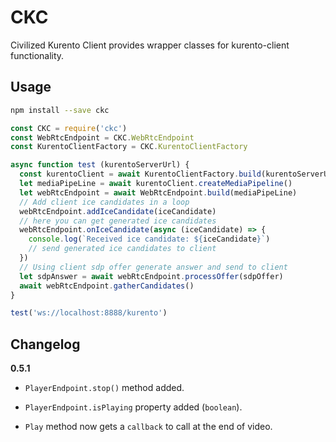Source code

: # CKC #

Civilized Kurento Client provides wrapper classes for kurento-client functionality.

## Usage ##

```bash
npm install --save ckc
```

```js
const CKC = require('ckc')
const WebRtcEndpoint = CKC.WebRtcEndpoint
const KurentoClientFactory = CKC.KurentoClientFactory

async function test (kurentoServerUrl) {
  const kurentoClient = await KurentoClientFactory.build(kurentoServerUrl)
  let mediaPipeLine = await kurentoClient.createMediaPipeline()
  let webRtcEndpoint = await WebRtcEndpoint.build(mediaPipeLine)
  // Add client ice candidates in a loop
  webRtcEndpoint.addIceCandidate(iceCandidate)
  // here you can get generated ice candidates
  webRtcEndpoint.onIceCandidate(async (iceCandidate) => {
    console.log(`Received ice candidate: ${iceCandidate}`)
    // send generated ice candidates to client
  })
  // Using client sdp offer generate answer and send to client
  let sdpAnswer = await webRtcEndpoint.processOffer(sdpOffer)
  await webRtcEndpoint.gatherCandidates()
}

test('ws://localhost:8888/kurento')
```

## Changelog ##

**0.5.1**

* `PlayerEndpoint.stop()` method added.

* `PlayerEndpoint.isPlaying` property added (`boolean`).

* `Play` method now gets a `callback` to call at the end of video.
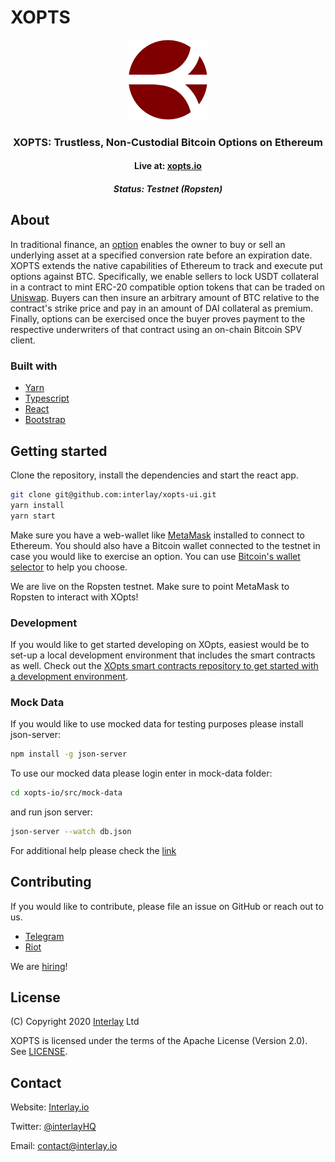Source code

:# XOPTS

<div align="center">
	<p align="center">
		<img src="src/assets/img/xopts.png" alt="logo" width="128" height="128">
	</p>
	<p>
		<h3 align="center">XOPTS: Trustless, Non-Custodial Bitcoin Options on Ethereum</h3>
		<h4 align="center">Live at: <a href="https://xopts.io" target="__blank">xopts.io</a></h5>
		<h5 align="center">Status: Testnet (Ropsten) </h5>
	</p>
</div>


## About

In traditional finance, an [option](https://en.wikipedia.org/wiki/Option_(finance)) enables the owner to buy or sell an underlying asset at a specified conversion rate before an expiration date.
XOPTS extends the native capabilities of Ethereum to track and execute put options against BTC. Specifically, we enable sellers to lock USDT collateral in a contract to mint ERC-20 compatible option
tokens that can be traded on [Uniswap](https://uniswap.org/). Buyers can then insure an arbitrary amount of BTC relative to the contract's strike price and pay in an amount of DAI collateral as premium.
Finally, options can be exercised once the buyer proves payment to the respective underwriters of that contract using an on-chain Bitcoin SPV client.

### Built with

* [Yarn](https://yarnpkg.com/)
* [Typescript](https://www.typescriptlang.org/)
* [React](https://reactjs.org/)
* [Bootstrap](https://getbootstrap.com/)

## Getting started

Clone the repository, install the dependencies and start the react app.

```bash
git clone git@github.com:interlay/xopts-ui.git
yarn install
yarn start
```

Make sure you have a web-wallet like [MetaMask](https://metamask.io/) installed to connect to Ethereum. You should also have a Bitcoin wallet connected to the testnet in case you would like to exercise an option. You can use [Bitcoin's wallet selector](https://bitcoin.org/en/choose-your-wallet) to help you choose.

We are live on the Ropsten testnet. Make sure to point MetaMask to Ropsten to interact with XOpts!

### Development

If you would like to get started developing on XOpts, easiest would be to set-up a local development environment that includes the smart contracts as well.
Check out the [XOpts smart contracts repository to get started with a development environment](https://github.com/interlay/xopts).

### Mock Data

If you would like to use mocked data for testing purposes please install json-server:

```bash
npm install -g json-server
```

To use our mocked data please login enter in mock-data folder:

```bash
cd xopts-io/src/mock-data
```

and run json server:

```bash
json-server --watch db.json
```

For additional help please check the [link](https://github.com/typicode/json-server)

## Contributing

If you would like to contribute, please file an issue on GitHub or reach out to us.

- [Telegram](t.me/interlay)
- [Riot](https://matrix.to/#/!nZablWWaicZyVTWyZk:matrix.org?via=matrix.org)

We are [hiring](https://www.interlay.io/careers/)!

## License

(C) Copyright 2020 [Interlay](https://www.interlay.io) Ltd

XOPTS is licensed under the terms of the Apache License (Version 2.0). See [LICENSE](LICENSE).

## Contact

Website: [Interlay.io](https://www.interlay.io)

Twitter: [@interlayHQ](https://twitter.com/InterlayHQ)

Email: contact@interlay.io

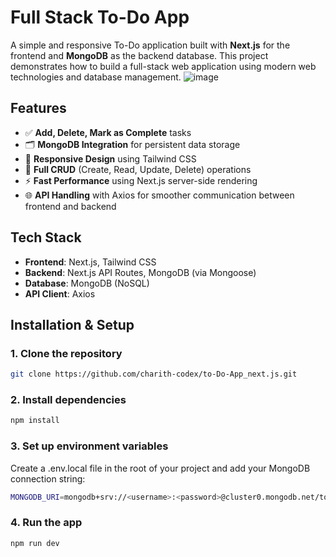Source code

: # Full Stack To-Do App

A simple and responsive To-Do application built with **Next.js** for the frontend and **MongoDB** as the backend database. This project demonstrates how to build a full-stack web application using modern web technologies and database management.
![image](https://github.com/user-attachments/assets/6f989ba2-aa76-4459-9111-8ab3a3a0824b)

## Features

- ✅ **Add, Delete, Mark as Complete** tasks
- 🗂️ **MongoDB Integration** for persistent data storage
- 📱 **Responsive Design** using Tailwind CSS
- 🔄 **Full CRUD** (Create, Read, Update, Delete) operations
- ⚡ **Fast Performance** using Next.js server-side rendering
- 🌐 **API Handling** with Axios for smoother communication between frontend and backend

## Tech Stack

- **Frontend**: Next.js, Tailwind CSS
- **Backend**: Next.js API Routes, MongoDB (via Mongoose)
- **Database**: MongoDB (NoSQL)
- **API Client**: Axios

## Installation & Setup

### 1. Clone the repository

```bash
git clone https://github.com/charith-codex/to-Do-App_next.js.git
```

### 2. Install dependencies

```bash
npm install
```

### 3. Set up environment variables
Create a .env.local file in the root of your project and add your MongoDB connection string:
```bash
MONGODB_URI=mongodb+srv://<username>:<password>@cluster0.mongodb.net/todo-app
```

### 4. Run the app
```bash
npm run dev
```
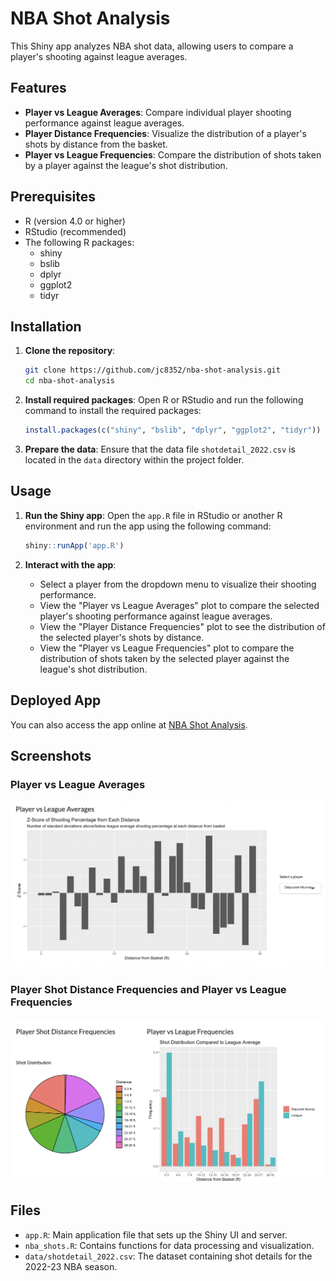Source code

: # NBA Shot Analysis

This Shiny app analyzes NBA shot data, allowing users to compare a player's shooting against league averages.

## Features

- **Player vs League Averages**: Compare individual player shooting performance against league averages.
- **Player Distance Frequencies**: Visualize the distribution of a player's shots by distance from the basket.
- **Player vs League Frequencies**: Compare the distribution of shots taken by a player against the league's shot distribution.

## Prerequisites

- R (version 4.0 or higher)
- RStudio (recommended)
- The following R packages:
  - shiny
  - bslib
  - dplyr
  - ggplot2
  - tidyr

## Installation

1. **Clone the repository**:
    ```sh
    git clone https://github.com/jc8352/nba-shot-analysis.git
    cd nba-shot-analysis
    ```

2. **Install required packages**:
    Open R or RStudio and run the following command to install the required packages:
    ```r
    install.packages(c("shiny", "bslib", "dplyr", "ggplot2", "tidyr"))
    ```

3. **Prepare the data**:
    Ensure that the data file `shotdetail_2022.csv` is located in the `data` directory within the project folder.

## Usage

1. **Run the Shiny app**:
    Open the `app.R` file in RStudio or another R environment and run the app using the following command:
    ```r
    shiny::runApp('app.R')
    ```

2. **Interact with the app**:
    - Select a player from the dropdown menu to visualize their shooting performance.
    - View the "Player vs League Averages" plot to compare the selected player's shooting performance against league averages.
    - View the "Player Distance Frequencies" plot to see the distribution of the selected player's shots by distance.
    - View the "Player vs League Frequencies" plot to compare the distribution of shots taken by the selected player against the league's shot distribution.

## Deployed App

You can also access the app online at [NBA Shot Analysis](https://jc8352.shinyapps.io/nba_shot_analysis/).

## Screenshots

### Player vs League Averages
<img src="img/img1.png" alt="Player vs League Averages" width="600">

### Player Shot Distance Frequencies and Player vs League Frequencies
<img src="img/img2.png" alt="Player Shot Distance Frequencies and Player vs League Frequencies" width="600">


## Files

- `app.R`: Main application file that sets up the Shiny UI and server.
- `nba_shots.R`: Contains functions for data processing and visualization.
- `data/shotdetail_2022.csv`: The dataset containing shot details for the 2022-23 NBA season.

******

AIM OF THE EXERCISE — The entries above hold the needed span. Transcribe exactly the lines from the one with "2. **Interact with" to the one with "player's shooting performance against league averages.", both included.

RESPONSE BOX —
2. **Interact with the app**:
    - Select a player from the dropdown menu to visualize their shooting performance.
    - View the "Player vs League Averages" plot to compare the selected player's shooting performance against league averages.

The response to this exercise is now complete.